- **EXERCISE DESCRIPTION**
Lines in the listing below containing the string "blog" are to be identified and copied.
++++++++++
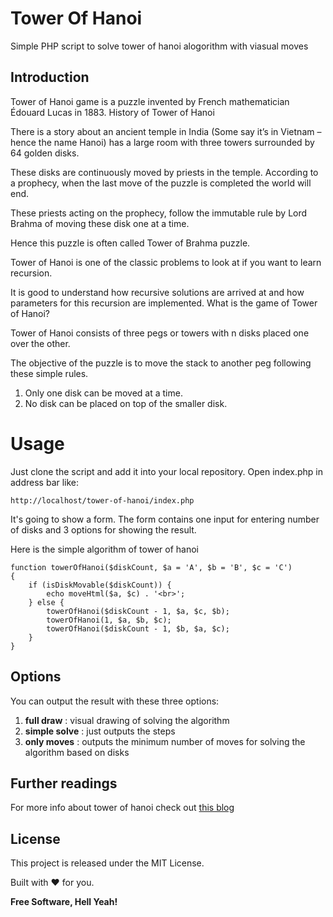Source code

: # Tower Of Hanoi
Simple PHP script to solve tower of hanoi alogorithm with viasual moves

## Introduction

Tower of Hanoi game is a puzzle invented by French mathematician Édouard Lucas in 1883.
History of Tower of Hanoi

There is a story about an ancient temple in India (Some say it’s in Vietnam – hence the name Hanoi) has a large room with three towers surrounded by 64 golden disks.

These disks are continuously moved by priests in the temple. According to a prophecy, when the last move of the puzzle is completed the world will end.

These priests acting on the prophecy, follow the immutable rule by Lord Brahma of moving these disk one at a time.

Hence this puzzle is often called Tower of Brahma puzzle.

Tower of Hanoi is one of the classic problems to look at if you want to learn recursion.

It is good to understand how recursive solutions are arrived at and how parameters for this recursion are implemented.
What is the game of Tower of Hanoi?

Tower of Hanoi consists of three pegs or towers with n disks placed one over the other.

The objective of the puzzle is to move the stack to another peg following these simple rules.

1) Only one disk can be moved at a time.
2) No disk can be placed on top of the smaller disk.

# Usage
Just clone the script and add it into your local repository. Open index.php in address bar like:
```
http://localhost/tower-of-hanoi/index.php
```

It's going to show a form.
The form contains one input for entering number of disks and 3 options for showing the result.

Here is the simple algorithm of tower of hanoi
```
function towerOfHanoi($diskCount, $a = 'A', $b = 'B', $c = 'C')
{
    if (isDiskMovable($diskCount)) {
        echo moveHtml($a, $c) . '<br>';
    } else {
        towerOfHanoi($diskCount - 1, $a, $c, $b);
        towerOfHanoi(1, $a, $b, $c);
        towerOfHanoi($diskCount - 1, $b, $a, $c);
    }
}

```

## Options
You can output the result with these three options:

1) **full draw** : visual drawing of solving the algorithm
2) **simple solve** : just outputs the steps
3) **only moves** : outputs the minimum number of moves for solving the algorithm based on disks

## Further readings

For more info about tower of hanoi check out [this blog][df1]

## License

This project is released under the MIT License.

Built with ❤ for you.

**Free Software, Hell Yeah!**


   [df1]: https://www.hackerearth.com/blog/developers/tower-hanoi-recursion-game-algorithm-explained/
++++++++++
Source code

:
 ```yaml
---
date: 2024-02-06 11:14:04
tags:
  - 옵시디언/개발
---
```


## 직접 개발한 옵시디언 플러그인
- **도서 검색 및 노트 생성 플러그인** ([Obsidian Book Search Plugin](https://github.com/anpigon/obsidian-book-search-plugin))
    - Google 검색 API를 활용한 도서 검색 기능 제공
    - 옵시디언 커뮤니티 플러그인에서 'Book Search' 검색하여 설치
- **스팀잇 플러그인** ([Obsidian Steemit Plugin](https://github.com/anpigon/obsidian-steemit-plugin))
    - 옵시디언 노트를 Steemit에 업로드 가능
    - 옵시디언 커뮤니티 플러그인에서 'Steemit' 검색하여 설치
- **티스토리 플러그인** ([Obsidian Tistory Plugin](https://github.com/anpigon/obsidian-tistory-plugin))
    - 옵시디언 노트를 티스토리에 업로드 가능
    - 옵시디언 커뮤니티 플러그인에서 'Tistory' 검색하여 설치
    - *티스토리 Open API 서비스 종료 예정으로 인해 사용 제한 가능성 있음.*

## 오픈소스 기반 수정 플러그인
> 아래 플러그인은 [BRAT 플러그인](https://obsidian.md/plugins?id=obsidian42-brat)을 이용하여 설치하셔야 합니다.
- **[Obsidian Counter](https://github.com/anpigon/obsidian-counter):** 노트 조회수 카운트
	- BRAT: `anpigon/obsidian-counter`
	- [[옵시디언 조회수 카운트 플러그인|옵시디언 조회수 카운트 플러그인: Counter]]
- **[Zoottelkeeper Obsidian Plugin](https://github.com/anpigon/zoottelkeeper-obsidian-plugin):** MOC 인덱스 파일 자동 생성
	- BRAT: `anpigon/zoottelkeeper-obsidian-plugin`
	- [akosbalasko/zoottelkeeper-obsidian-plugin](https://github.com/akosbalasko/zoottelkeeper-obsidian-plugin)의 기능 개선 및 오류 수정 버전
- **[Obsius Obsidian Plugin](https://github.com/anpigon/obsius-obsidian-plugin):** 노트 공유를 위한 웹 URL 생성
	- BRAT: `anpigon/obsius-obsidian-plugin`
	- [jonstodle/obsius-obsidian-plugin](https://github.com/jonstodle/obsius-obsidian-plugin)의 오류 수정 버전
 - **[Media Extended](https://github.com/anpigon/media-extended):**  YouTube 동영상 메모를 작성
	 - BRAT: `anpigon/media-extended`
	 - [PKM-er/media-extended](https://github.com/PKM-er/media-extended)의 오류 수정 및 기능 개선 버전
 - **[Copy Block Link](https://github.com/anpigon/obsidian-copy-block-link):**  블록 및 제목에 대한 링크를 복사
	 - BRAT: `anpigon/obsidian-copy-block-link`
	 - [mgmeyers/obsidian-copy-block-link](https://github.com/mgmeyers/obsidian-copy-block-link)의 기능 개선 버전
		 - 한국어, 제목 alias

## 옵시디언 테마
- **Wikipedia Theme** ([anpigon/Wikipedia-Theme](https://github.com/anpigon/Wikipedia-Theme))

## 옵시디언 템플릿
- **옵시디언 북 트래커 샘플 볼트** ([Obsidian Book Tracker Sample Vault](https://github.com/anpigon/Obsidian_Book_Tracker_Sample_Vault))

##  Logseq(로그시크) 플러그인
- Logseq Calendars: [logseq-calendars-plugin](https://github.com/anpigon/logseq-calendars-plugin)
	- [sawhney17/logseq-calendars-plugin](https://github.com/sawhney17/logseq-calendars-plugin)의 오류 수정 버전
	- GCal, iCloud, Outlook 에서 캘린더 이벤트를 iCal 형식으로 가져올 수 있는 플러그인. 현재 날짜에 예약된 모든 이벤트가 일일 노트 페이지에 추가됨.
++++++++++
- **EXERCISE SOLUTION**
For more info about tower of hanoi check out [this blog][df1]
   [df1]: https://www.hackerearth.com/blog/developers/tower-hanoi-recursion-game-algorithm-explained/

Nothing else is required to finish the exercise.